The Ashes (Nottingham)

Cricket lovers aside, an evening in the theatre devoted to the intricacies of the controversial “bodyline” test match way back in the 1930s ought to make for a pretty dull night out.

So writer Michael Pinchbeck and director Giles Croft, who commissioned this work for the Playhouse in celebration of one of the county’s local heroes, deserve warm congratulations for crafting a truly engrossing drama out of what for most people remains a complicated and inaccessible sport.

Theatregoers worried by the play’s cricketing theme can rest assured that they won’t need an encyclopaedic knowledge of the game or anything like it to enjoy the very human story behind this still controversial slice of our sporting history.  

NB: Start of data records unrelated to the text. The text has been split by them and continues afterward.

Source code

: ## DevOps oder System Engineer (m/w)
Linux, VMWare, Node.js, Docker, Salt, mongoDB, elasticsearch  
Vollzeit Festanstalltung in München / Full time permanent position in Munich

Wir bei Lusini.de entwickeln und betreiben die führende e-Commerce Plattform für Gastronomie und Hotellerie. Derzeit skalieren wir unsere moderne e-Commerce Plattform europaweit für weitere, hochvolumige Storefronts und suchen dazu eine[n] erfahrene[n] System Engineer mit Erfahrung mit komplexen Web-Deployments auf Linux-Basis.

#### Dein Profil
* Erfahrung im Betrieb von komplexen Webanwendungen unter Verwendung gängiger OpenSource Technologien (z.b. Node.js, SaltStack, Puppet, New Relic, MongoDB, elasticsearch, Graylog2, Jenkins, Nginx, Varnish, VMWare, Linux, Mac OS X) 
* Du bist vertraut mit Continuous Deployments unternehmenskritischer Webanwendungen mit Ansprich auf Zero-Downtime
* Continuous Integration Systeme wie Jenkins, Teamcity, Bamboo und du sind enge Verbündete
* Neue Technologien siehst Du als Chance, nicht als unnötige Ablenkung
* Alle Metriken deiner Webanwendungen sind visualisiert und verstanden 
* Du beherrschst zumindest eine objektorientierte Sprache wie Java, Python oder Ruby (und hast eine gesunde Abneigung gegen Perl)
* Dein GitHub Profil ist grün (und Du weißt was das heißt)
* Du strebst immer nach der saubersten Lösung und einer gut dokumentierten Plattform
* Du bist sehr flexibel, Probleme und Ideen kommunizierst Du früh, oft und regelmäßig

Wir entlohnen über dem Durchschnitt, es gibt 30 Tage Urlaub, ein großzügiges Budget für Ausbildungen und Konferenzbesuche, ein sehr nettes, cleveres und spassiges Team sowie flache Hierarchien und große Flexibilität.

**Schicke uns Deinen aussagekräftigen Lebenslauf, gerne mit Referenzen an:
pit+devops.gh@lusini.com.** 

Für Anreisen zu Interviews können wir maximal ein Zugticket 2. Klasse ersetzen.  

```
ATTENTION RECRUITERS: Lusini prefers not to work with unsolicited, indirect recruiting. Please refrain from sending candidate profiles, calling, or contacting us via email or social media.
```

In 1932 England needed to come up with a radical new set of tactics to take on the Australians, and in particular their legendary batsman Donald Bradman who had inflicted a humiliating defeat against us in the previous Ashes series. Spotting a weakness in his play they devised a new ploy – bowling “leg theory” which meant delivering fast balls aimed at the batsman rather than the wicket. “Bodyline” as it was called just wasn’t cricket according to the purists, leading to nasty injuries among the receiving batsmen and a rough ride from both the Australian crowds and the players.

At the heart of the controversy was England’s fast bowler Harold Larwood, (Karl Haynes making a wholly credible working class hero – think Ian Botham but blessed with down-to-earth modesty) a former miner who learned his craft and gained a fearsome reputation for speed and accuracy playing professional cricket for Nottinghamshire. England won the series and reclaimed the Ashes but the controversial tactics tested political relations between this country and Australia to breaking point.

Larwood was essentially a foot soldier commanded by his autocratic skipper Douglas Jardine (Jamie de Courcey striking just the right note as the remote and belligerent England captain) to give the Aussies a hard time. His stunning performance should have made him a national hero, instead both he and Jardine found themselves cast aside by cricket’s ruling body and he quit the professional game just four years later while in his early 30s.

In a play as much about Britain’s class structure and the shadow of colonialism the cast of seven flawlessly recreate events both on and off the field. Against the background of Barret Hodgson’s very effective AV screens which seamlessly blend Pathe newsreels with contemporary photos and vitally important signposting, Robin Bowerman, Sarah Churm, Damian Warren-Smith and Daniel Hoffman-Gill take on a wide variety of parts with Paul Trussell particularly effective as Frank Foster, the unwitting architect of the English bowling tactics.